Jatuh tempo utang memainkan peran penting dalam menentukan risiko rollover perusahaan. Sementara jatuh tempo yang lebih pendek untuk obligasi individu mengurangi risikonya, jatuh tempo yang lebih pendek untuk semua obligasi yang diterbitkan oleh perusahaan memperburuk risiko rollover dengan memaksa pemegang ekuitasnya untuk dengan cepat menyerap kerugian yang ditimbulkan oleh pembiayaan utangnya.

Contoh Risiko Rollover

Pada awal Oktober 2018, Bank Dunia mengeluarkan kekhawatiran tentang dua negara Asia. “Risiko rollover berpotensi akut untuk Indonesia dan Thailand, mengingat persediaan utang jangka pendek mereka yang cukup besar (sekitar $50 miliar dan $63 miliar, masing-masing), " itu menyatakan.

Kekhawatiran Bank Dunia telah mencerminkan fakta bahwa bank sentral di seluruh dunia telah memperketat kredit dan menaikkan suku bunga, mengikuti jejak Federal Reserve AS, yang telah meningkatkan tingkat dana federal secara stabil antara 2015 dan Desember 2018, dari hampir 0% menjadi 2,25%—menghasilkan miliaran investasi AS dan asing ditarik dari kedua negara.

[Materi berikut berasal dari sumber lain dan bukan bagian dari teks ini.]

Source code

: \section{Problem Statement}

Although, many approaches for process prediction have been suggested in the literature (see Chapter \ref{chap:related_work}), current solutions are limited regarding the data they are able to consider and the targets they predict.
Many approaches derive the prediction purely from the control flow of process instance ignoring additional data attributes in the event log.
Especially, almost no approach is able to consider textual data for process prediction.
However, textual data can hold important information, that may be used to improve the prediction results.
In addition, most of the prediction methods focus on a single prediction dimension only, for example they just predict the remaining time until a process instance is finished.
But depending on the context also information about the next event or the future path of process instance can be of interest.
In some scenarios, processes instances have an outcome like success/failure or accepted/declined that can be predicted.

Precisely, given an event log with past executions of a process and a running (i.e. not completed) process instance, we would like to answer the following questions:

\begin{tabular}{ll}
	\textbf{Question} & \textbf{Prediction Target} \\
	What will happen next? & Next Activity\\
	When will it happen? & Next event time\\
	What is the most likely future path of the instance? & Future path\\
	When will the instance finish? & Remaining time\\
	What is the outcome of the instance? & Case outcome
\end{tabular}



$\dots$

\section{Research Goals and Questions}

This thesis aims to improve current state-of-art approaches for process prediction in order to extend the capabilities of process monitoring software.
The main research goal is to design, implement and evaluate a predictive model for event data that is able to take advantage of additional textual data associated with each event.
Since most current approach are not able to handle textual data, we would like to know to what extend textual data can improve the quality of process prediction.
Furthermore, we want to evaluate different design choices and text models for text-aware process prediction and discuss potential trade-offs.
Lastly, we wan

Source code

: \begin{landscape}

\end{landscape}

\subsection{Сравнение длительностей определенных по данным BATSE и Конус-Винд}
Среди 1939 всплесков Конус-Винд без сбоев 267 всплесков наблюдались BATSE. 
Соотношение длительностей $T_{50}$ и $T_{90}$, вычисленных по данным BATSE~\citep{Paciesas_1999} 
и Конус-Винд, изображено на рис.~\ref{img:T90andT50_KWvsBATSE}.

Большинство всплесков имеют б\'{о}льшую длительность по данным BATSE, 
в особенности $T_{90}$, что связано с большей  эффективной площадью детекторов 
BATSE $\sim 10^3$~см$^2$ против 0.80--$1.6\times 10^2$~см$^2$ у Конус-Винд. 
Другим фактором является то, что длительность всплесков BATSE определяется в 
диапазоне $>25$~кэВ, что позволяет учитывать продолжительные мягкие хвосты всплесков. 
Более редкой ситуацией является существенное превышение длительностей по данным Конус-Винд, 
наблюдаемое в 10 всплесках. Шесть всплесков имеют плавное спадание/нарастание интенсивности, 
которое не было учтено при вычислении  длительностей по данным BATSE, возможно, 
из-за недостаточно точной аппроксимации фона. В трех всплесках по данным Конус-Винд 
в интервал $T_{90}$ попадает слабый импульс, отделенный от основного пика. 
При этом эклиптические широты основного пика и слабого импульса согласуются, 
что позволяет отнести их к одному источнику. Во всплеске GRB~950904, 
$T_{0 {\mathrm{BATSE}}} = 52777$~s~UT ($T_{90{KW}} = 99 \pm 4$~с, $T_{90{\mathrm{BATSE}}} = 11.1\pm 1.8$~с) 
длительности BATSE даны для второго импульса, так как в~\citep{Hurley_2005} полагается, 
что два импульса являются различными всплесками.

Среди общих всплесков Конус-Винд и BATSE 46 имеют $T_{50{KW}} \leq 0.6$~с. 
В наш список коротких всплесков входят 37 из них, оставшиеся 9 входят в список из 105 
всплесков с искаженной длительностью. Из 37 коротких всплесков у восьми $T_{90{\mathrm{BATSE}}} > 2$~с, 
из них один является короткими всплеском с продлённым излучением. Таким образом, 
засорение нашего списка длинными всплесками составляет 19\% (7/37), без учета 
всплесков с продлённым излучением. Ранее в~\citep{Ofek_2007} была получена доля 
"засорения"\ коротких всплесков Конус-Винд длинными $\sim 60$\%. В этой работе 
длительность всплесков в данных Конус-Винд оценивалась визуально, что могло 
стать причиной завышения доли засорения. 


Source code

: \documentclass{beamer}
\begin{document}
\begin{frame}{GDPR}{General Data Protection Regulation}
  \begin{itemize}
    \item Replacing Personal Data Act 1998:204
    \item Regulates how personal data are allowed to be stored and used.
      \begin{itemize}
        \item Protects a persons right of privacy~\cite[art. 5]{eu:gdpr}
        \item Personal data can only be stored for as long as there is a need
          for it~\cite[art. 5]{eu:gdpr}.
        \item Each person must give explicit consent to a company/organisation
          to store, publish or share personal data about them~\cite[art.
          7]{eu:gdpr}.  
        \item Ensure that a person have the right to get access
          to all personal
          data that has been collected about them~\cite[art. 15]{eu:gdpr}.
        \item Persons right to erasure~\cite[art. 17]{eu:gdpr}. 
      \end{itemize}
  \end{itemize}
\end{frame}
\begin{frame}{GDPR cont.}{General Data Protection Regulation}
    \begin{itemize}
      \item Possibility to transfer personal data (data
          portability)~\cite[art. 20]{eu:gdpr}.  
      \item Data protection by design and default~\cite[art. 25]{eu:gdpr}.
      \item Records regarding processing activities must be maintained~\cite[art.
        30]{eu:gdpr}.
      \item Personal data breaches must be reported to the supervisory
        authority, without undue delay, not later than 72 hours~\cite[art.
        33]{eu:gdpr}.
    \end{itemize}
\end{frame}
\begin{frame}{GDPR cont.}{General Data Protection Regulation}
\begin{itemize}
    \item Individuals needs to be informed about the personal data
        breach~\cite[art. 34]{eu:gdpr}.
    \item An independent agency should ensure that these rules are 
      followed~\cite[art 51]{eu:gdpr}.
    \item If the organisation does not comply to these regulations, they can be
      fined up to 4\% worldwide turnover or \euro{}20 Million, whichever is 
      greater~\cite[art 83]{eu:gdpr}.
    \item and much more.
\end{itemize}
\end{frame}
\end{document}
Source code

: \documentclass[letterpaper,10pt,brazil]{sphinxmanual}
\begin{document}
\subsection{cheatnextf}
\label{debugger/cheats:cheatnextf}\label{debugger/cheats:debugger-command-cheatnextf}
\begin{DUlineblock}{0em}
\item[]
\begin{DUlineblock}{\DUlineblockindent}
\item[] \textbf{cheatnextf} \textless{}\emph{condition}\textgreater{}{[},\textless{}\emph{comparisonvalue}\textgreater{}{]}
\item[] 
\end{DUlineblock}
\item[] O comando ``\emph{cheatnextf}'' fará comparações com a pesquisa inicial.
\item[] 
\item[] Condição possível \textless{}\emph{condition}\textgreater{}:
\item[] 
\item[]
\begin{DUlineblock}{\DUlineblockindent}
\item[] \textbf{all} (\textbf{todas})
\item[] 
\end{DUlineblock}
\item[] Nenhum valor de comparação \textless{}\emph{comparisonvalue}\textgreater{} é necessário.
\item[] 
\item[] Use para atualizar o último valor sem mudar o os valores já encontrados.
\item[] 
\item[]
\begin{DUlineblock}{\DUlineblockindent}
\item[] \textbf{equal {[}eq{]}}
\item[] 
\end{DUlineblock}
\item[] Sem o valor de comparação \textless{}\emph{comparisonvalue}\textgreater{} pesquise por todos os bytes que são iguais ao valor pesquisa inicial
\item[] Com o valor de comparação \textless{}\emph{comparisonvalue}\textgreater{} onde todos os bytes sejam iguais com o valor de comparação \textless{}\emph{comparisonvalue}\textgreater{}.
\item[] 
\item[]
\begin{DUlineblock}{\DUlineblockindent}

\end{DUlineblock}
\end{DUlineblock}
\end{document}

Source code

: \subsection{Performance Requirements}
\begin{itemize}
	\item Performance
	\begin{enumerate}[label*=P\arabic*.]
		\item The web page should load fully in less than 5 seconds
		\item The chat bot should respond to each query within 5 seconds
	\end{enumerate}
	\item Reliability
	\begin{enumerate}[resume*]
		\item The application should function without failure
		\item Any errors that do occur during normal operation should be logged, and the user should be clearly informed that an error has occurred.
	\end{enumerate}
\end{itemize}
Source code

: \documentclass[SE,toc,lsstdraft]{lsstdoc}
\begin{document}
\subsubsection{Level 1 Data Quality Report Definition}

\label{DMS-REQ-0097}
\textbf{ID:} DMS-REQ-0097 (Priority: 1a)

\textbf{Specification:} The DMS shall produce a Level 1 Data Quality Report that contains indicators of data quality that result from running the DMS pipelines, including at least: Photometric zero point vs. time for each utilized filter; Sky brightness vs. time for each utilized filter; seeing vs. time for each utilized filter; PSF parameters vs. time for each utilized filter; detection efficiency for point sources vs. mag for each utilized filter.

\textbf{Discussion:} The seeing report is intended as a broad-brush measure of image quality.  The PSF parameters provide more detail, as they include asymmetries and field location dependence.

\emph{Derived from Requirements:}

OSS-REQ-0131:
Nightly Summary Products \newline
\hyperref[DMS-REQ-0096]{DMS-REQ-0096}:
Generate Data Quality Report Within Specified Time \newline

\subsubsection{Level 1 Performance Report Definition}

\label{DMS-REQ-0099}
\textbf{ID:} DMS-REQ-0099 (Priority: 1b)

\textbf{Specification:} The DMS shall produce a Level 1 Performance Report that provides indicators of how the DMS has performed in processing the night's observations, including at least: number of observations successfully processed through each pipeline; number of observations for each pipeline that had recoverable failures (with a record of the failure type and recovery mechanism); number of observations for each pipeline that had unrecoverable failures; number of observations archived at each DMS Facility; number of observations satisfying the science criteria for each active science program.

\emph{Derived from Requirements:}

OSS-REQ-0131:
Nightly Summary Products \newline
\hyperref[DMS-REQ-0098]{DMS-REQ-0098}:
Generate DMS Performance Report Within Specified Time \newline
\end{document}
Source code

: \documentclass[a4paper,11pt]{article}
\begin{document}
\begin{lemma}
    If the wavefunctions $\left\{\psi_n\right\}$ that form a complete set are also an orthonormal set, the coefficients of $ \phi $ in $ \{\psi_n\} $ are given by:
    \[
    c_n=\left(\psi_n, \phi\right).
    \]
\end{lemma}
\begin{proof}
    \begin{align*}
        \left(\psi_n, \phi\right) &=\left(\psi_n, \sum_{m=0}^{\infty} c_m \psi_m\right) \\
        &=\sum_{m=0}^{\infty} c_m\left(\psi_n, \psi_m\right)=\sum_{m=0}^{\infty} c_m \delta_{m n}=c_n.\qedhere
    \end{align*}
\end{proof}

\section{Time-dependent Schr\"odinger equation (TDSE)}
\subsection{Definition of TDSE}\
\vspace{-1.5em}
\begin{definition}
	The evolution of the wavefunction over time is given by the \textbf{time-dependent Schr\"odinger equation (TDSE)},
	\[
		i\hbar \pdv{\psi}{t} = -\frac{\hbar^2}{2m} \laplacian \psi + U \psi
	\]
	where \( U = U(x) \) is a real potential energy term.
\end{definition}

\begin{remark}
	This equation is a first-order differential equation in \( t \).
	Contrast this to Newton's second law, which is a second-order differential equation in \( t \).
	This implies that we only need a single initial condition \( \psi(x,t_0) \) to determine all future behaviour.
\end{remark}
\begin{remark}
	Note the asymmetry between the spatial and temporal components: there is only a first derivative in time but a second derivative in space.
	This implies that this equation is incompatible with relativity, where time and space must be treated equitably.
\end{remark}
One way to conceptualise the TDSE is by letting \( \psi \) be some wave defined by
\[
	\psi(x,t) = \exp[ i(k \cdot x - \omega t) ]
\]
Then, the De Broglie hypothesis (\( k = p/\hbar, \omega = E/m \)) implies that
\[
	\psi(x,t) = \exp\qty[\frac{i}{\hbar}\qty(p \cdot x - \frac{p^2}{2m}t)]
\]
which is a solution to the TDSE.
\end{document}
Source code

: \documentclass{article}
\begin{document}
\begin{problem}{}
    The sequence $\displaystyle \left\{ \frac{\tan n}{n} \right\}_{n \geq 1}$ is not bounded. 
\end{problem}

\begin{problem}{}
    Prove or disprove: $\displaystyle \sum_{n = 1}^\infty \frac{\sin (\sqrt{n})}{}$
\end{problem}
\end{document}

Namun, di tahun-tahun sejak, bank sentral di seluruh dunia telah menurunkan suku bunga—mengikuti jejak The Fed, yang pada Maret 2020, memangkas suku bunga dana federal ke kisaran 0,0% hingga 0,25% untuk kedua kalinya sejak krisis keuangan 2008. Langkah itu dilakukan untuk mendukung perekonomian di tengah krisis ekonomi 2020. Per Desember 2020, The Fed mengatakan itu dimaksudkan untuk menjaga suku bunga dana fed dalam kisaran yang sama sampai inflasi telah meningkat 2% dan berada di jalur untuk cukup melebihi 2% untuk beberapa waktu.